People often think that life is complex beyond endurance these days; but in the end, a loyal dog and a good book are about all that one needs to attain happiness – and, of course, one’s health, which is the primary reason why fighting for one’s Federal Disability Retirement is important, so that you can focus upon maintaining your health, so that you can sit with a good book beside a loyal dog: the key ingredients to ecstatic joy itself.

Sincerely,

Robert R. McGill, Esquire

 

Federal Disability Retirement Benefits: Remorseless solitude

How often is there a cry to be “left alone”?  By how many people, in what quantifiable slice of life and order of living despite obligations and responsibilities that may be abandoned, do we embrace those periods of remorseless solitude?

We are commanded to be “social animals”, by way of anthropologists who devise intricate paradigms of cultural historicity and ancestral heritage from mere fossils of partial bone fragments; via condemnation by psychologists who warn of the danger of those who are “loners” and become lost in the deviation of secluded thoughts and fantasies of vengeful imaginations; and by Mom and Dad who worry that the teenager who locks the door and surfs the enticements of the Internet undermines the very fabric of societal cohesion, and allows for deviancy to determine the dice of droll durations.

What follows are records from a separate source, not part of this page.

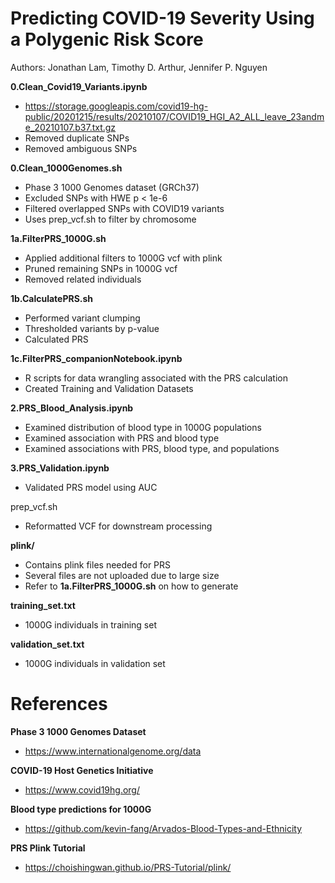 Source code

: # Predicting COVID-19 Severity Using a Polygenic Risk Score

Authors: Jonathan Lam, Timothy D. Arthur, Jennifer P. Nguyen

<b> 0.Clean_Covid19_Variants.ipynb </b>
- https://storage.googleapis.com/covid19-hg-public/20201215/results/20210107/COVID19_HGI_A2_ALL_leave_23andme_20210107.b37.txt.gz
- Removed duplicate SNPs
- Removed ambiguous SNPs

<b> 0.Clean_1000Genomes.sh </b>
- Phase 3 1000 Genomes dataset (GRCh37)
- Excluded SNPs with HWE p < 1e-6
- Filtered overlapped SNPs with COVID19 variants
- Uses prep_vcf.sh to filter by chromosome

<b> 1a.FilterPRS_1000G.sh </b>
- Applied additional filters to 1000G vcf with plink
- Pruned remaining SNPs in 1000G vcf 
- Removed related individuals
  
<b> 1b.CalculatePRS.sh </b>
- Performed variant clumping
- Thresholded variants by p-value
- Calculated PRS
  
<b> 1c.FilterPRS_companionNotebook.ipynb </b>
- R scripts for data wrangling associated with the PRS calculation
- Created Training and Validation Datasets

<b> 2.PRS_Blood_Analysis.ipynb </b>
- Examined distribution of blood type in 1000G populations
- Examined association with PRS and blood type
- Examined associations with PRS, blood type, and populations

<b> 3.PRS_Validation.ipynb </b>
- Validated PRS model using AUC

prep_vcf.sh
- Reformatted VCF for downstream processing

<b> plink/ </b>
- Contains plink files needed for PRS
- Several files are not uploaded due to large size
- Refer to <b>1a.FilterPRS_1000G.sh</b> on how to generate

<b> training_set.txt </b>
- 1000G individuals in training set

<b> validation_set.txt </b>
- 1000G individuals in validation set

# References
<b> Phase 3 1000 Genomes Dataset </b>
- https://www.internationalgenome.org/data

<b> COVID-19 Host Genetics Initiative </b> 
- https://www.covid19hg.org/

<b> Blood type predictions for 1000G </b>
- https://github.com/kevin-fang/Arvados-Blood-Types-and-Ethnicity

<b> PRS Plink Tutorial </b> 
- https://choishingwan.github.io/PRS-Tutorial/plink/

And so the guilt resides with a negation; for, when we do not interact, socialize and remain in the company of others, we are considered as rogues, antisocial occultists who harbor resentments like hermits who climb into caverns of caustic catacombs to care only of remorseless solitude.

Yet, in this din of modernity, where the endless cacophony of drumbeats, raised voices and electronic media bombardment ceaselessly invading, interrupting and interceding, where has the delicacy of inviolable solitude gone to?  At what point does self-reflection, thought, the play writer’s  “aside” and the soliloquy that contemplates the role of one’s self in the expansive universe become a self-possessing journey of mere selfish egoism?

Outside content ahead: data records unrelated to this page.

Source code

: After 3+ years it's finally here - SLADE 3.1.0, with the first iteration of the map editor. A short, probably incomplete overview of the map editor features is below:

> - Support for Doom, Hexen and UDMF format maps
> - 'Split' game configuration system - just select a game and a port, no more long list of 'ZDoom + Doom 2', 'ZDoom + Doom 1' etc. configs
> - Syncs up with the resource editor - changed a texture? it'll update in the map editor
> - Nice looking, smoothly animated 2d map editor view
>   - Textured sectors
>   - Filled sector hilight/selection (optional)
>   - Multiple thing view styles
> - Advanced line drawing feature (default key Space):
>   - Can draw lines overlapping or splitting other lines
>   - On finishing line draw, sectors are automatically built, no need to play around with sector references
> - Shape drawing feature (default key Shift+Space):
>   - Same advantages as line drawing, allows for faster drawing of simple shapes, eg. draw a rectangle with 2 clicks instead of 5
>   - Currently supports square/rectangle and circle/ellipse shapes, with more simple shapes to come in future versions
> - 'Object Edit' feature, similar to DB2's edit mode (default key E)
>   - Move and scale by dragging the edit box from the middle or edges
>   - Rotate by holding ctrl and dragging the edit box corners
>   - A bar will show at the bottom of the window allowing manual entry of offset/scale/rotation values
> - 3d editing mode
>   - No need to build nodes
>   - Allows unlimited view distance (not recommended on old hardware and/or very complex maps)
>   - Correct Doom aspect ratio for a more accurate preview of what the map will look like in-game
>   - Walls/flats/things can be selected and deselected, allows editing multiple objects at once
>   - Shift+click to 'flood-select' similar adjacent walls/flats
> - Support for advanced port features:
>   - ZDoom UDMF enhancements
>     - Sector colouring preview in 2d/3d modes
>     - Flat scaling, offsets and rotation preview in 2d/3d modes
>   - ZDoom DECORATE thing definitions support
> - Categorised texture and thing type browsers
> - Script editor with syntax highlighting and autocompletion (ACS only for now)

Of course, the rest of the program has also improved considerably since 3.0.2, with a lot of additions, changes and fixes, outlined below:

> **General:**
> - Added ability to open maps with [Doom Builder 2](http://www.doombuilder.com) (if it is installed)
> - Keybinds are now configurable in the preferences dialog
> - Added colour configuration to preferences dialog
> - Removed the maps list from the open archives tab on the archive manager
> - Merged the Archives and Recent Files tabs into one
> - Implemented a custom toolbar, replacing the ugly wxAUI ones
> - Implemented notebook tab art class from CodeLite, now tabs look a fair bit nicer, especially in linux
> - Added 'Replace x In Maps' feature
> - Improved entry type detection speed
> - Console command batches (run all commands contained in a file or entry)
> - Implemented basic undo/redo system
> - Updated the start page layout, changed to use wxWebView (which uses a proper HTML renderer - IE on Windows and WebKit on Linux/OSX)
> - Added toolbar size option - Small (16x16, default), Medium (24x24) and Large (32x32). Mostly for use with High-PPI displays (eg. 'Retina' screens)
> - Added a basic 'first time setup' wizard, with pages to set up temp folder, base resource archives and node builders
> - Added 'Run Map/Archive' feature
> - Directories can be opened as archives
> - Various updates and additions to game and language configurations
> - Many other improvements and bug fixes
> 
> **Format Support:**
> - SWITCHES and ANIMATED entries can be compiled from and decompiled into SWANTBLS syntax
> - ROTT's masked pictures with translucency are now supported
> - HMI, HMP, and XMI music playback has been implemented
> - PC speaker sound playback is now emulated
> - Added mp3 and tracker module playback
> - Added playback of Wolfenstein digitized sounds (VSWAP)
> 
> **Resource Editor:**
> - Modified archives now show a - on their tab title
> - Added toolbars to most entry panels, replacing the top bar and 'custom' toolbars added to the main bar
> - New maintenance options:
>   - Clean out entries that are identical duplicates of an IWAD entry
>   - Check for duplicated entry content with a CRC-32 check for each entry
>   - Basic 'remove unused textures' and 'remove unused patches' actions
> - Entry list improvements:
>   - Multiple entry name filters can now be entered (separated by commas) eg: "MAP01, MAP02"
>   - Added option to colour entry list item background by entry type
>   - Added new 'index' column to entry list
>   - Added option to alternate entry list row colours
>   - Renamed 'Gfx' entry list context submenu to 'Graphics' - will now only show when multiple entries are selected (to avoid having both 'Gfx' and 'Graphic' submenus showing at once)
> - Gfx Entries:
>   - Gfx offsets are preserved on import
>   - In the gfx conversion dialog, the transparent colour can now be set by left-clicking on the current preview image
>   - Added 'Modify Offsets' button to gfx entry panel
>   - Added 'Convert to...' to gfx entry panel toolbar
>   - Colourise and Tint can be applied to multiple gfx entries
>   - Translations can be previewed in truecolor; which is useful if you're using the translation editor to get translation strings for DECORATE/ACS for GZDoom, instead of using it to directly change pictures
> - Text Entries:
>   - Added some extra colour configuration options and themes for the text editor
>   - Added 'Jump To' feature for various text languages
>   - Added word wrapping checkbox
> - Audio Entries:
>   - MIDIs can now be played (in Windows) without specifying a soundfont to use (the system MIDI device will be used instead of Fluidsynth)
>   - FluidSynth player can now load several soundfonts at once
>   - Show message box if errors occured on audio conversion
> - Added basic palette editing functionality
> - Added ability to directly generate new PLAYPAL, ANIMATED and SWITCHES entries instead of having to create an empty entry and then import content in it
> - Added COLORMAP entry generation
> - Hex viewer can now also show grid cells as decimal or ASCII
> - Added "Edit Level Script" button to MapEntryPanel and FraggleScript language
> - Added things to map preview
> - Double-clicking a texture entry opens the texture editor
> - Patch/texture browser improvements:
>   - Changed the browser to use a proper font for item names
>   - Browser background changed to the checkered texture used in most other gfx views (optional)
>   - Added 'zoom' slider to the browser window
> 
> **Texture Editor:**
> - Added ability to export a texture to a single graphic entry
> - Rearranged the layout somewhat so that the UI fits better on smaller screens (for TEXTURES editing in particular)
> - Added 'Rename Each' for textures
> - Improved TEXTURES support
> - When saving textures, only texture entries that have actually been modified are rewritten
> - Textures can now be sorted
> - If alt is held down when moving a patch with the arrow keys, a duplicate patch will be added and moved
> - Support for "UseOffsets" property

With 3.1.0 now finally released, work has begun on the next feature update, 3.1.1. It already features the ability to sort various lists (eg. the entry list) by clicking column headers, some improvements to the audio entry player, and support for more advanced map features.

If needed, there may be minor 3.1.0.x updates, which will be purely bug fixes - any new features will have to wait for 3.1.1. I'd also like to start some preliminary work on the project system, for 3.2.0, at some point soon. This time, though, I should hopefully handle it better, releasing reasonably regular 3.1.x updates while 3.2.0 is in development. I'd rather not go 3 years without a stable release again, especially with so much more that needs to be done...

Instead, we allow that being constantly “connected” with one another – through social media, Texting, Facebook, Instagram, Skyping and all of the other multitudinous methodologies of electronic communication and “connectivity” have become normalized, such that that which used to be a productive use of the proverbial “down time”  – enjoying the remorseless solitude by writing, or reading, or just reflecting —  is now considered strange and dangerous, while its opposite – of becoming obsessed with the persistent din of socialized life – is considered the normative ordinariness of daily living.

Remorseless solitude is the delicious walk in the woods alone; of meditating upon the quietude of a morning’s red dawn; and of communing with nature, whether in one’s backyard or in the outbacks of nature’s delight.

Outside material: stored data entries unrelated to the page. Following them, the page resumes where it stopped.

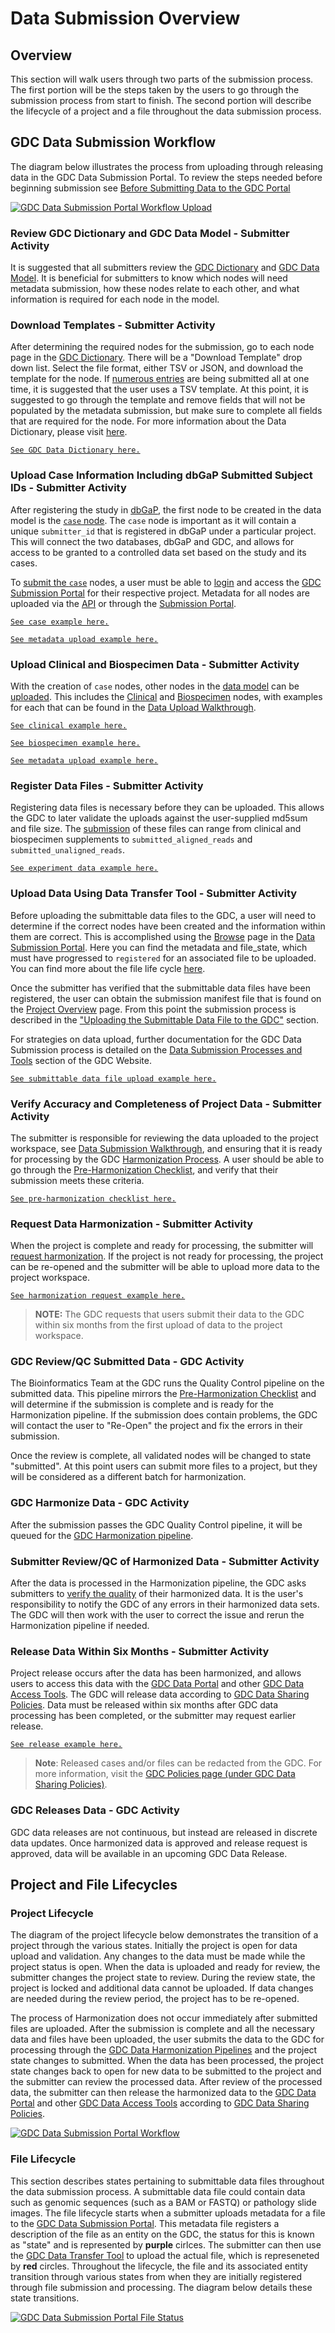 # Data Submission Overview

## Overview
This section will walk users through two parts of the submission process. The first portion will be the steps taken by the users to go through the submission process from start to finish. The second portion will describe the lifecycle of a project and a file throughout the data submission process.

## GDC Data Submission Workflow

The diagram below illustrates the process from uploading through releasing data in the GDC Data Submission Portal. To review the steps needed before beginning submission see [Before Submitting Data to the GDC Portal](https://docs.gdc.cancer.gov/Data_Submission_Portal/Users_Guide/Checklist/)

[![GDC Data Submission Portal Workflow Upload](images/GDC_Data_Submission_Workflow-updated_20190301.jpg)](images/GDC_Data_Submission_Workflow-updated_20190301.jpg "Click to see the full image.")

### Review GDC Dictionary and GDC Data Model - Submitter Activity

It is suggested that all submitters review the [GDC Dictionary](https://docs.gdc.cancer.gov/Data_Dictionary/viewer/) and [GDC Data Model](https://gdc.cancer.gov/developers/gdc-data-model/gdc-data-model-components). It is beneficial for submitters to know which nodes will need metadata submission, how these nodes relate to each other, and what information is required for each node in the model.

### Download Templates - Submitter Activity

After determining the required nodes for the submission, go to each node page in the [GDC Dictionary](https://docs.gdc.cancer.gov/Data_Dictionary/viewer/). There will be a "Download Template" drop down list. Select the file format, either TSV or JSON, and download the template for the node. If [numerous entries](Data_Submission_Walkthrough.md#submitting-numerous-cases) are being submitted all at one time, it is suggested that the user uses a TSV template. At this point, it is suggested to go through the template and remove fields that will not be populated by the metadata submission, but make sure to complete all fields that are required for the node. For more information about the Data Dictionary, please visit [here](../../../Data_Dictionary/).

[`See GDC Data Dictionary here.`](https://docs.gdc.cancer.gov/Data_Dictionary/viewer/)

### Upload Case Information Including dbGaP Submitted Subject IDs - Submitter Activity

After registering the study in [dbGaP](https://gdc.cancer.gov/submit-data/obtaining-access-submit-data), the first node to be created in the data model is the [`case` node](Data_Submission_Walkthrough.md#case-submission). The `case` node is important as it will contain a unique `submitter_id` that is registered in dbGaP under a particular project. This will connect the two databases, dbGaP and GDC, and allows for access to be granted to a controlled data set based on the study and its cases.

To [submit the `case`](Data_Submission_Walkthrough.md#uploading-the-case-submission-file) nodes, a user must be able to [login](Data_Submission_Process.md#authentication) and access the [GDC Submission Portal](https://portal.gdc.cancer.gov/submission/) for their respective project. Metadata for all nodes are uploaded via the [API](https://docs.gdc.cancer.gov/API/Users_Guide/Submission/#creating-and-updating-entities) or through the [Submission Portal](Data_Submission_Walkthrough.md#upload-using-the-gdc-data-submission-portal).

[`See case example here.`](Data_Submission_Walkthrough.md#case-submission)

[`See metadata upload example here.`](Data_Submission_Walkthrough.md#upload-using-the-gdc-data-submission-portal)

### Upload Clinical and Biospecimen Data - Submitter Activity

With the creation of `case` nodes, other nodes in the [data model](https://gdc.cancer.gov/developers/gdc-data-model/gdc-data-model-components) can be [uploaded](Data_Submission_Walkthrough.md#upload-using-the-gdc-data-submission-portal). This includes the [Clinical](Data_Submission_Walkthrough.md#clinical-data-submission) and [Biospecimen](Data_Submission_Walkthrough.md#biospecimen-submission) nodes, with examples for each that can be found in the [Data Upload Walkthrough](Data_Submission_Walkthrough.md).

[`See clinical example here.`](Data_Submission_Walkthrough.md#clinical-data-submission)

[`See biospecimen example here.`](Data_Submission_Walkthrough.md#biospecimen-submission)

[`See metadata upload example here.`](Data_Submission_Walkthrough.md#upload-using-the-gdc-data-submission-portal)

### Register Data Files - Submitter Activity

Registering data files is necessary before they can be uploaded. This allows the GDC to later validate the uploads against the user-supplied md5sum and file size. The [submission](Data_Submission_Walkthrough.md#experiment-data-submission) of these files can range from clinical and biospecimen supplements to `submitted_aligned_reads` and `submitted_unaligned_reads`.

[`See experiment data example here.`](Data_Submission_Walkthrough.md#experiment-data-submission)

### Upload Data Using Data Transfer Tool - Submitter Activity

Before uploading the submittable data files to the GDC, a user will need to determine if the correct nodes have been created and the information within them are correct. This is accomplished using the [Browse](Data_Submission_Process.md#browse) page in the [Data Submission Portal](https://portal.gdc.cancer.gov/submission). Here you can find the metadata and file_state, which must have progressed to `registered` for an associated file to be uploaded.  You can find more about the file life cycle [here](#file-lifecycle).

Once the submitter has verified that the submittable data files have been registered, the user can obtain the submission manifest file that is found on the [Project Overview](Data_Submission_Process.md#project-overview) page. From this point the submission process is described in the ["Uploading the Submittable Data File to the GDC"](Data_Submission_Walkthrough.md#uploading-the-submittable-data-file-to-the-gdc) section.

For strategies on data upload, further documentation for the GDC Data Submission process is detailed on the [Data Submission Processes and Tools](https://gdc.cancer.gov/submit-data/data-submission-processes-and-tools) section of the GDC Website.

[`See submittable data file upload example here.`](Data_Submission_Walkthrough.md#uploading-the-submittable-data-file-to-the-gdc)

### Verify Accuracy and Completeness of Project Data - Submitter Activity

The submitter is responsible for reviewing the data uploaded to the project workspace, see [Data Submission Walkthrough](Data_Submission_Walkthrough.md), and ensuring that it is ready for processing by the GDC [Harmonization Process](https://gdc.cancer.gov/submit-data/gdc-data-harmonization). A user should be able to go through the [Pre-Harmonization Checklist](Data_Submission_Process.md#pre-harmonization-checklist), and verify that their submission meets these criteria.

[`See pre-harmonization checklist here.`](Data_Submission_Process.md#pre-harmonization-checklist)

### Request Data Harmonization - Submitter Activity

When the project is complete and ready for processing, the submitter will [request harmonization](Data_Submission_Process.md#submit-your-workspace-data-to-the-gdc). If the project is not ready for processing, the project can be re-opened and the submitter will be able to upload more data to the project workspace.

[`See harmonization request example here.`](Data_Submission_Process.md#submit-your-workspace-data-to-the-gdc)

> __NOTE:__ The GDC requests that users submit their data to the GDC within six months from the first upload of data to the project workspace.

### GDC Review/QC Submitted Data - GDC Activity

The Bioinformatics Team at the GDC runs the Quality Control pipeline on the submitted data. This pipeline mirrors the [Pre-Harmonization Checklist](Data_Submission_Process.md#pre-harmonization-checklist) and will determine if the submission is complete and is ready for the Harmonization pipeline. If the submission does contain problems, the GDC will contact the user to "Re-Open" the project and fix the errors in their submission.

Once the review is complete, all validated nodes will be changed to state "submitted".  At this point users can submit more files to a project, but they will be considered as a different batch for harmonization.

### GDC Harmonize Data - GDC Activity

After the submission passes the GDC Quality Control pipeline, it will be queued for the [GDC Harmonization pipeline](https://gdc.cancer.gov/about-data/gdc-data-harmonization).

### Submitter Review/QC of Harmonized Data - Submitter Activity

After the data is processed in the Harmonization pipeline, the GDC asks submitters to [verify the quality](https://portal.gdc.cancer.gov/submission/login?next=%2Fsubmission%2F) of their harmonized data.  It is the user's responsibility to notify the GDC of any errors in their harmonized data sets. The GDC will then work with the user to correct the issue and rerun the Harmonization pipeline if needed.

### Release Data Within Six Months - Submitter Activity

Project release occurs after the data has been harmonized, and allows users to access this data with the [GDC Data Portal](https://portal.gdc.cancer.gov/) and other [GDC Data Access Tools](https://gdc.cancer.gov/access-data/data-access-processes-and-tools). The GDC will release data according to [GDC Data Sharing Policies](https://gdc.cancer.gov/submit-data/data-submission-policies). Data must be released within six months after GDC data processing has been completed, or the submitter may request earlier release.

[`See release example here.`](Data_Submission_Process.md#release)

>__Note__: Released cases and/or files can be redacted from the GDC. For more information, visit the [GDC Policies page (under GDC Data Sharing Policies)](https://gdc.cancer.gov/submit-data/data-submission-policies).

### GDC Releases Data - GDC Activity

GDC data releases are not continuous, but instead are released in discrete data updates. Once harmonized data is approved and release request is approved, data will be available in an upcoming GDC Data Release.

## Project and File Lifecycles

### Project Lifecycle
The diagram of the project lifecycle below demonstrates the transition of a project through the various states. Initially the project is open for data upload and validation. Any changes to the data must be made while the project status is open. When the data is uploaded and ready for review, the submitter changes the project state to review. During the review state, the project is locked and additional data cannot be uploaded. If data changes are needed during the review period, the project has to be re-opened.

The process of Harmonization does not occur immediately after submitted files are uploaded. After the submission is complete and all the necessary data and files have been uploaded, the user submits the data to the GDC for processing through the [GDC Data Harmonization Pipelines](https://gdc.cancer.gov/submit-data/gdc-data-harmonization) and the project state changes to submitted. When the data has been processed, the project state changes back to open for new data to be submitted to the project and the submitter can review the processed data. After review of the processed data, the submitter can then release the harmonized data to the [GDC Data Portal](https://portal.gdc.cancer.gov/) and other [GDC Data Access Tools](https://gdc.cancer.gov/access-data/data-access-processes-and-tools) according to [GDC Data Sharing Policies](https://gdc.cancer.gov/submit-data/data-submission-policies).  

[![GDC Data Submission Portal Workflow](images/Submission.png)](images/Submission.png "Click to see the full image.")

### File Lifecycle

This section describes states pertaining to submittable data files throughout the data submission process. A submittable data file could contain data such as genomic sequences (such as a BAM or FASTQ) or pathology slide images. The file lifecycle starts when a submitter uploads metadata for a file to the [GDC Data Submission Portal](https://portal.gdc.cancer.gov/submission/). This metadata file registers a description of the file as an entity on the GDC, the status for this is known as "state" and is represented by __purple__ cirlces. The submitter can then use the [GDC Data Transfer Tool](https://gdc.cancer.gov/access-data/gdc-data-transfer-tool) to upload the actual file, which is represeneted by __red__ circles. Throughout the lifecycle, the file and its associated entity transition through various states from when they are initially registered through file submission and processing. The diagram below details these state transitions.   

[![GDC Data Submission Portal File Status](images/gdc-submission-portal-file-state-vs-state.png)](images/gdc-submission-portal-file-state-vs-state.png "Click to see the full image.")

For Federal employees and U.S. Postal workers who are forced and compelled into a status of remorseless solitude – not by choice, but by reason of a medical condition which targets the Federal or Postal employee into being “that person” who is considered the outcast, almost as if diagnosed with leprosy or some other horrible communicable disease – the isolation and separation by being identified with a person with a disability will have its negative effects.

Preparing, formulating and filing a Federal Disability Retirement application, whether the Federal or Postal employee is under FERS, CSRS or CSRS Offset, will not make things at the Federal agency or the Postal facility any better, until an approval is received from the U.S. Office of Personnel Management.  Then, once the Federal or Postal employee becomes a Federal Disability Retiree, perhaps you can enjoy that period of remorseless solitude that previously had been involuntarily imposed upon you by casting you as that deviant occultist no longer part of the mythical “team”.